The era of gender equality has long since dawned, and while everyone should be working towards a happier, more inclusive society, a quick Google search shows that American women are still very poorly represented in top leadership positions. While many factors are no doubt at play here, different communication styles between men and women can play a significant role in who gets promoted and who doesn’t. In addition, misinterpretation of messages can cause much tension between the genders. To make the situation even more frustrating, what can appear to be gender discrimination is often nothing of the sort.
As a linguistics student, I was fascinated to discover the work of Deborah Tannen, professor of linguistics at Georgetown University and a top-selling author. As a sociolinguist, Dr.
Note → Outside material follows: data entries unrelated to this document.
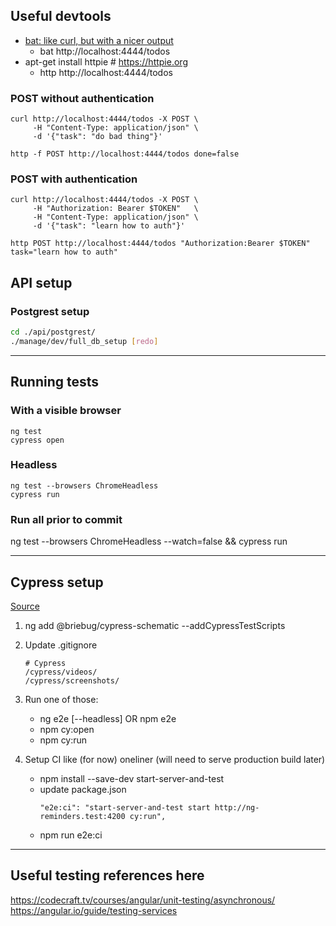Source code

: ## Useful devtools

- [bat: like curl, but with a nicer output](https://github.com/astaxie/bat)
  - bat http://localhost:4444/todos
- apt-get install httpie # https://httpie.org
  - http http://localhost:4444/todos


### POST without authentication
```batch
curl http://localhost:4444/todos -X POST \
     -H "Content-Type: application/json" \
     -d '{"task": "do bad thing"}'

http -f POST http://localhost:4444/todos done=false
```

### POST with authentication
```batch
curl http://localhost:4444/todos -X POST \
     -H "Authorization: Bearer $TOKEN"   \
     -H "Content-Type: application/json" \
     -d '{"task": "learn how to auth"}'

http POST http://localhost:4444/todos "Authorization:Bearer $TOKEN" task="learn how to auth"
```

## API setup

### Postgrest setup

```bash
cd ./api/postgrest/
./manage/dev/full_db_setup [redo]
```

---

## Running tests

### With a visible browser
```
ng test
cypress open
```

### Headless
```
ng test --browsers ChromeHeadless
cypress run
```

### Run all prior to commit

ng test --browsers ChromeHeadless --watch=false && cypress run

---

## Cypress setup

[Source](https://dev.to/angular/ci-ready-e2e-tests-for-angular-with-cypress-and-typescript-in-under-60-minutes-4f30)

1. ng add @briebug/cypress-schematic --addCypressTestScripts
2. Update .gitignore
   ```
   # Cypress
   /cypress/videos/
   /cypress/screenshots/
   ```
3. Run one of those:
   - ng e2e [--headless] OR npm e2e
   - npm cy:open
   - npm cy:run

3. Setup CI like (for now) oneliner (will need to serve production build later)
   - npm install --save-dev start-server-and-test
   - update package.json
      ```
      "e2e:ci": "start-server-and-test start http://ng-reminders.test:4200 cy:run",
      ```
   - npm run e2e:ci

---

## Useful testing references here

https://codecraft.tv/courses/angular/unit-testing/asynchronous/
https://angular.io/guide/testing-services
Tannen has spent years studying the differences between male and female language rituals, or the way in which each communicates. She also coined the term genderlect. While her work clearly states that there are never any hard and fast rules due to a host of cultural and personality differences, the two groups have universal differences that, if navigated with awareness, can help us to understand each other better and could go a long way towards correcting inequality.
Say What You Mean and Mean What You Say
While male and female communication styles are equal in status, their effects often are not. That’s because most communication has two messages: the actual message, which carries the significance of the words, and the meta-message, which is the intended meaning.
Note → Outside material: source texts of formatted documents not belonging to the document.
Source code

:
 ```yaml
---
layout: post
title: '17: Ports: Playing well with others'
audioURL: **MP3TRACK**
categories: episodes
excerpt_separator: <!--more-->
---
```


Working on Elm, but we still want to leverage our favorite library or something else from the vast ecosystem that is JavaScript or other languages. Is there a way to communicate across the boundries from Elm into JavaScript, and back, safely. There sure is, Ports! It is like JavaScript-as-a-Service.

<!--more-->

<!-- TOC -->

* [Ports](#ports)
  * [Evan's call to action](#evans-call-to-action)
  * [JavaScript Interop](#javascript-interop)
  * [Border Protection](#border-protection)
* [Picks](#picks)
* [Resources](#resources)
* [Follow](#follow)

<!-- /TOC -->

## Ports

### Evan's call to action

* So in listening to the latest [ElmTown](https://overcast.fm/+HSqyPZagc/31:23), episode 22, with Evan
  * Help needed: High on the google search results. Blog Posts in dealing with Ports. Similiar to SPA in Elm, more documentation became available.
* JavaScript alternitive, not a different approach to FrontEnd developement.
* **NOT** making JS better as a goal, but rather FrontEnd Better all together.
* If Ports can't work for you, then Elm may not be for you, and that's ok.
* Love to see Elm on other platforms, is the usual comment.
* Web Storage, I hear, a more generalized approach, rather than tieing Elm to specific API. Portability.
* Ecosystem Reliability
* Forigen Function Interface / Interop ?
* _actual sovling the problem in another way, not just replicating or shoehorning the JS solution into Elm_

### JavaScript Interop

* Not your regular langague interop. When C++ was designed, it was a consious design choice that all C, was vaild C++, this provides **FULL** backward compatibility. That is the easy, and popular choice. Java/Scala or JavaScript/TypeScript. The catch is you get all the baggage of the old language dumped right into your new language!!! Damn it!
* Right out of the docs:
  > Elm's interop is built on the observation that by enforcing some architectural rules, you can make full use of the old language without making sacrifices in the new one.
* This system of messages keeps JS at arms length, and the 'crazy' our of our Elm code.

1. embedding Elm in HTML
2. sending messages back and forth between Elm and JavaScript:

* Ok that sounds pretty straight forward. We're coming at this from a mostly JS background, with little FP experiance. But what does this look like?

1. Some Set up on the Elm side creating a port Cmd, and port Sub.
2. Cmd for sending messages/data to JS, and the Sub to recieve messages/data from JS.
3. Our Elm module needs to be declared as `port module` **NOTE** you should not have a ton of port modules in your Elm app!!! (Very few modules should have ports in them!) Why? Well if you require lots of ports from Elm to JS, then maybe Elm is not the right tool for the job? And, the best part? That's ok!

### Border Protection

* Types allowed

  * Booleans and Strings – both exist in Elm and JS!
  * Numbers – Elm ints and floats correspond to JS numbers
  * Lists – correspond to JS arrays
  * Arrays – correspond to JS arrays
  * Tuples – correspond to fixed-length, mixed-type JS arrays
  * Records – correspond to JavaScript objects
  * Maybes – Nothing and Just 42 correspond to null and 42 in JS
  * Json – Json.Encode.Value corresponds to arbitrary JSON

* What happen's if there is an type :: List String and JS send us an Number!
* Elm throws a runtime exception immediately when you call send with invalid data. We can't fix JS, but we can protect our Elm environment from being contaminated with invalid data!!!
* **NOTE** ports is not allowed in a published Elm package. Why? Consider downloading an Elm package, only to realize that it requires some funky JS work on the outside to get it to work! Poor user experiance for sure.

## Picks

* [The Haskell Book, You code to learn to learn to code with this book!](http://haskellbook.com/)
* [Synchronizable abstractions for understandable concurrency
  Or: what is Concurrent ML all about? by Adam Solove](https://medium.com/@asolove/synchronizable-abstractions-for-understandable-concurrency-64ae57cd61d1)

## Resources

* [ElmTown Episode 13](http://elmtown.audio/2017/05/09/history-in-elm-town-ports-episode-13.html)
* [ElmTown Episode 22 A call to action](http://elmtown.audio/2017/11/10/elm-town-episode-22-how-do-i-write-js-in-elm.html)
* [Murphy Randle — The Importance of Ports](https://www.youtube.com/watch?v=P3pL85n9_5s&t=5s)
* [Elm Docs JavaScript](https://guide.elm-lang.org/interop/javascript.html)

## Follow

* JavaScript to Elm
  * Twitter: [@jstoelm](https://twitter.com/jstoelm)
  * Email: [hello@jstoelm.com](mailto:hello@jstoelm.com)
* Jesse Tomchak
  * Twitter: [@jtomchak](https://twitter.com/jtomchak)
We all do it, and we have all experienced it.
Imagine, for instance, that a group has to decide on a new color for their office. Everyone says green, except the one person who says, “Green?” That statement can easily be taken as criticism, but the speaker could simply have meant: “I have no problem with green, but I thought we agreed on yellow last week.” This is just one simple example of how messages can be misinterpreted.
What’s the Difference?
According to Dr. Tannen and many other scholars, our gender cultures develop differently as children.
Young girls generally play in smaller, more exclusive groups where talking—and especially sharing secrets—is the main currency. Their friendships revolve more around forming exclusive groups and inclusion. Domineering girls tend to be less desirable as friends and are more likely to be avoided by other girls. In contrast, young boys play in larger groups where the focus is more on hierarchy and the most domineering boy becomes the leader. For them, the focus is on the activity and their spot in the food chain.
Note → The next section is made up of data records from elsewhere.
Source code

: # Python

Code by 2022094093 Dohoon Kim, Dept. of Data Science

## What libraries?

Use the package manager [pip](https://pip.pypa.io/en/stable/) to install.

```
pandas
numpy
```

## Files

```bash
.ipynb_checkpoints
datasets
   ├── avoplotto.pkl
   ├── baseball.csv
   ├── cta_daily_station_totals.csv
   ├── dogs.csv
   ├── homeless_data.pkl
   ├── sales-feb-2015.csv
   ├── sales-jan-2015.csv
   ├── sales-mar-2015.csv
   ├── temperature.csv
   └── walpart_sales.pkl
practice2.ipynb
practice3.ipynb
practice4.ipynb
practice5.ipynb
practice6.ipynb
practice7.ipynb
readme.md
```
Dr. Tannen’s research also suggests that women tend to be less direct, making suggestions and negotiating outcomes so as not to seem domineering. Men tend to prefer very direct responses because uncertainty—or not knowing—is generally considered to be a weakness. In contrast, women tend to check in with everyone affected by their decisions before they take action. This promotes inclusivity and a woman avoids coming across as domineering. In male pecking orders, this can again count as a weakness as men are used to physically challenging each other on the playground. According to Dr. Tannen, men usually make decisions with the understanding that if anyone disagrees, they’ll say so or challenge the decision afterward.
While I’m sure that the majority of people want equality in the workplace, and females did make up nearly 50 percent of the American labor force in 2010, the lion’s share of top leadership positions is still dominated by men. In fact, only 4.8 percent of the world’s Fortune 5000 companies’ CEOs were women in 2018, a total of 24 to be precise. By becoming aware of the differences between our genderlects and by growing an understanding of and empathy for each other’s meta-messages, this landscape can potentially be changed quite drastically.
Imagine sitting in a meeting and instead of feeling hurt because she was interrupted by a male colleague, a woman can gather herself and challenge him on the point openly instead of fearing conflict. Even better, imagine the shift in office dynamics when an apparently distant CEO starts negotiating decisions with female counterparts and checking that he understands what they are saying instead of dismissing them as being too weak to flourish in top positions.
While it may be tough establishing an idea that at first appears to take power from one to give to another, great communication is nothing of the sort. Instead, it empowers people, strengthens teams, and holds phenomenal growth potential.